Mindful of Occam’s razor, and careful to avoid the type of reasoning that leads to the conjunction fallacy, we might agree that A’s claim is, in itself, more probable, because it is less specific. However, we have to condition our probability assessment on the evidence that A or B actually made his claim. While B’s claim is less intrinsically likely, the hypothesis that B’s claim is true has strong explanatory power to account for why B made the specific statements he did. Thus, in the end it may not be so obvious whether we should believe A’s claim more in situation A than we believe B’s claim in situation B.

To be concrete, let A be the event that A’s claim is true, B be the event that B’s claim is true, C be the fact that A made the claims he did, and D be the fact that B made the claim’s he did. We can agree that P(B) < P(A); for definiteness, say P(B) = 0.001*P(A). However, the relevant comparison is between P(A|C) and P(B|D). Bayes’ theorem says

P(A|C) = P(A)*P(C|A) / [P(A)*P(C|A) + P(~A)*P(C|~A)];
P(B|D) = P(B)*P(D|B) / [P(B)*P(D|B) + P(~B)*P(D|~B)] = 0.001*P(A)*P(D|B) / [0.001*P(A)*P(D|B) + P(~B)*P(D|~B)].
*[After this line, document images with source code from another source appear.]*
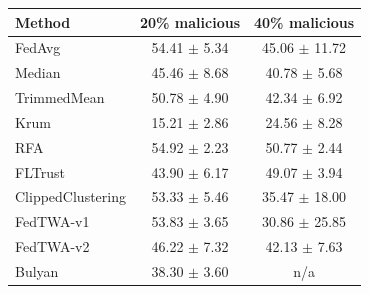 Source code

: \begin{tabular}{lcc}
\toprule
Method & 20\% malicious & 40\% malicious \\
\midrule
FedAvg & 54.41 $\pm$ 5.34 & 45.06 $\pm$ 11.72 \\
Median & 45.46 $\pm$ 8.68 & 40.78 $\pm$ 5.68 \\
TrimmedMean & 50.78 $\pm$ 4.90 & 42.34 $\pm$ 6.92 \\
Krum & 15.21 $\pm$ 2.86 & 24.56 $\pm$ 8.28 \\
RFA & 54.92 $\pm$ 2.23 & 50.77 $\pm$ 2.44 \\
FLTrust & 43.90 $\pm$ 6.17 & 49.07 $\pm$ 3.94 \\
ClippedClustering & 53.33 $\pm$ 5.46 & 35.47 $\pm$ 18.00 \\
FedTWA-v1 & 53.83 $\pm$ 3.65 & 30.86 $\pm$ 25.85 \\
FedTWA-v2 & 46.22 $\pm$ 7.32 & 42.13 $\pm$ 7.63 \\
Bulyan & 38.30 $\pm$ 3.60 & n/a \\
\bottomrule
\end{tabular} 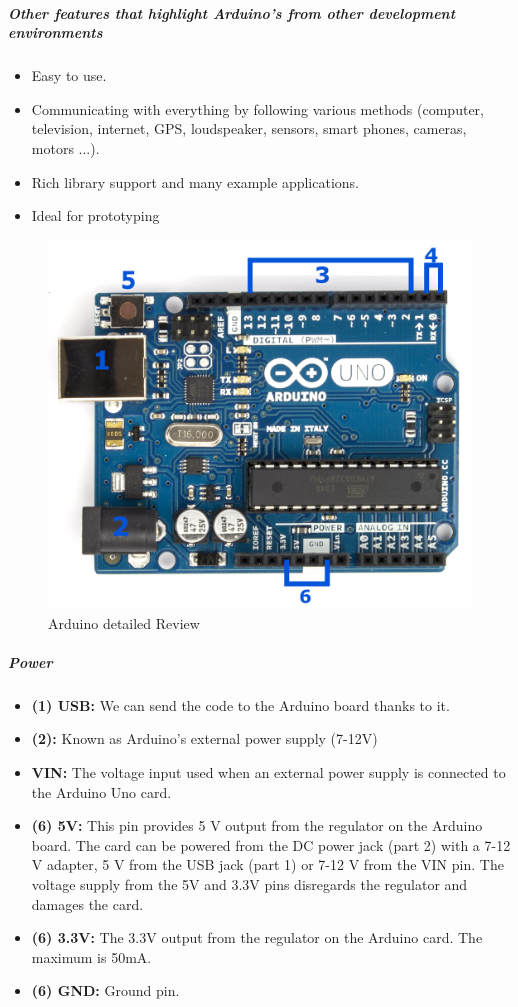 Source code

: \documentclass[11pt]{article}
\begin{document}
\vspace{0.1cm}
\subparagraph*{Other features that highlight Arduino’s from other development environments}
\begin{itemize}
\item Easy to use.
\item Communicating with everything by following various methods (computer, television, internet, GPS, loudspeaker, sensors, smart phones, cameras, motors ...).
\item Rich library support and many example applications.
\item Ideal for prototyping
\end{itemize}

\pagebreak

\begin{figure}[h]
\centering
\includegraphics[scale=0.25]{arduinoreview.png}
\caption{Arduino detailed Review}
\end{figure}

\subparagraph*{Power}
\begin{itemize}
\item[] \textbf{(1) USB:} We can send the code to the Arduino board thanks to it.
\item[] \textbf{(2):} Known as Arduino’s external power supply (7-12V)
\item[] \textbf{VIN:} The voltage input used when an external power supply is connected to the Arduino Uno card.
\item[] \textbf{(6) 5V:} This pin provides 5 V output from the regulator on the Arduino board. The card can be powered from the DC
power jack (part 2) with a 7-12 V adapter, 5 V from the USB jack (part 1) or 7-12 V from the VIN pin. The voltage supply from the 5V and 3.3V pins disregards the regulator and damages the card.
\item[] \textbf{(6) 3.3V:} The 3.3V output from the regulator on the Arduino card. The maximum is 50mA.
\item[] \textbf{(6) GND:} Ground pin.
\end{itemize}
\end{document}
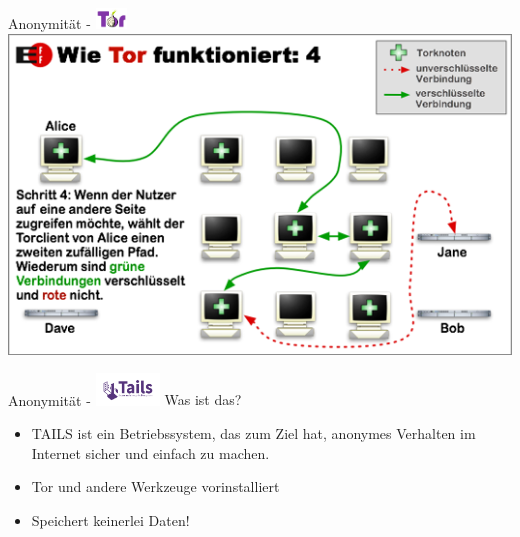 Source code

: \documentclass{beamer}
\begin{document}
\begin{frame}{Anonymität - \includegraphics[align=c,height=1.5em]{tor.jpg}}
    \centering\includegraphics[height=0.7\textheight]{tor4.png}
\end{frame}

\begin{frame}{Anonymität - \includegraphics[align=c,height=2.3em]{tails.png}}
	Was ist das?
	\begin{itemize}
		\item TAILS ist ein Betriebssystem, das zum Ziel hat, anonymes Verhalten im Internet sicher und einfach zu machen.
		\item Tor und andere Werkzeuge vorinstalliert
                \item Speichert keinerlei Daten!
	\end{itemize}
\end{frame}
\end{document}
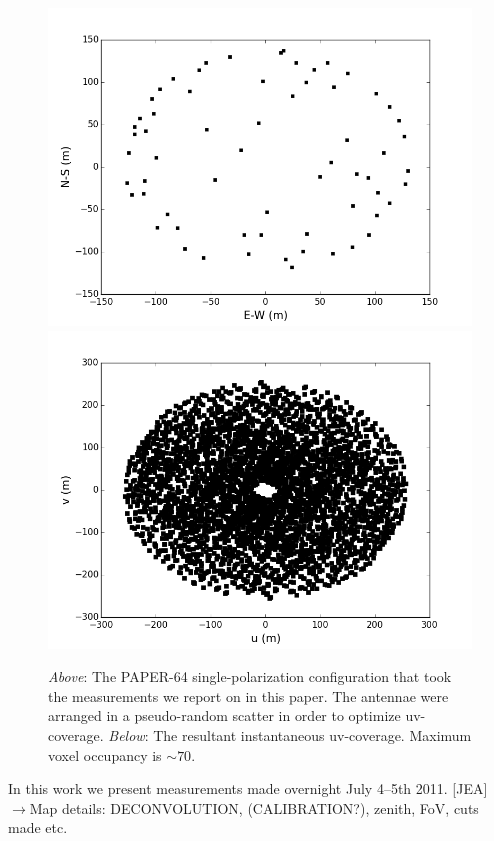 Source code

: \documentclass[preprint2,epsf,epsfig,graphics]{emulateapj}
\begin{document}
\begin{figure}
\includegraphics[width=\columnwidth]{psa64imageconfig.png}
\includegraphics[width=\columnwidth]{psa64uvcoverage.png}
\caption{\textit{Above}: The PAPER-64 single-polarization configuration that took the measurements we report on in this paper. The antennae were arranged in a pseudo-random scatter in order to optimize uv-coverage. \textit{Below}: The resultant instantaneous uv-coverage. Maximum voxel occupancy is $\sim70$.}
\label{fig:config}
\end{figure}

In this work we present measurements made overnight July 4--5th 2011.
{\color{blue}[JEA] $\rightarrow$}Map details: DECONVOLUTION, (CALIBRATION?), zenith, FoV, cuts made etc.
\end{document}
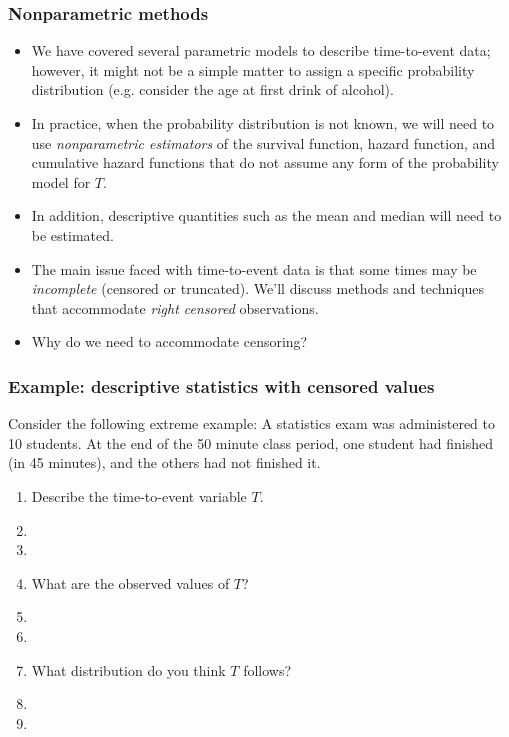 \begin{frame}
\frametitle{Nonparametric methods}
\begin{itemize}
\item We have covered several parametric models to describe time-to-event data; however, it might not be a simple matter to assign a specific probability distribution (e.g. consider the age at first drink of alcohol).

\item In practice, when the probability distribution is not known, we will need to use \textit{nonparametric estimators} of the survival function, hazard function, and cumulative hazard functions that do not assume any form of the probability model for $T$.

\item In addition, descriptive quantities such as the mean and median will need to be estimated.

\item The main issue faced with time-to-event data is that some times may be \textit{incomplete} (censored or truncated).  We'll discuss methods and techniques that accommodate \textit{right censored} observations.

\item Why do we need to accommodate censoring?


\end{itemize}
\end{frame}

\begin{frame}
\frametitle{Example: descriptive statistics with censored values}
Consider the following extreme example: A statistics exam was administered to 10 students. At the end of the 50 minute class period, one student had finished (in 45 minutes), and the others had not finished it.
\begin{enumerate}
\item Describe the time-to-event variable $T$.
\item[] %
\item[]
\item What are the observed values of $T$?
\item[] %
\item[]
\item What distribution do you think $T$ follows?
\item[]
\item[]
\end{enumerate}
\end{frame}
If either story is true, it’s fairly likely that the person would tell it to us the way it happened; for convenience, assume P(C|A) = P(D|B) = 1. Also assume that P(A) and P(B) are small enough that we can make the approximation P(~A) = P(~B) = 1 in our formulas. We then have

P(A|C) = P(A) / [P(A) + P(C|~A)];
P(B|D) = 0.001*P(A) / [0.001*P(A) + P(D|~B)].

Now, we can probably agree that P(D|~B) < P(C|~A). This is because, if the person wasn’t abducted, it’s less likely that he would give the exact details that B gave than the more general account that A gave. (I don’t mean to suggest that people who claim to be abducted are likely to give short accounts. I mean, rather, that the probability of giving any particular highly detailed account is less than the probability of giving any particular less detailed account.) If we decide that P(D|~B) < 0.001*P(C|~A), then P(B|D) > P(A|C).

There are some cases in which it may be appropriate automatically to give lower probability to more specific claims, even in light of the above reasoning: e.g., in the case of futurists who predict elaborately detailed scenarios. In this case, unless we have reason to think they’ve come back in time from the future, the equivalent of what I called P(D|B) above is likely to be low. That is, even if the futurist’s claims were true, this would not make it very likely that the futurist would successfully predict all of them, since–unlike person A or B, who saw the aliens–the futurist hasn’t viewed firsthand exactly how things will turn out.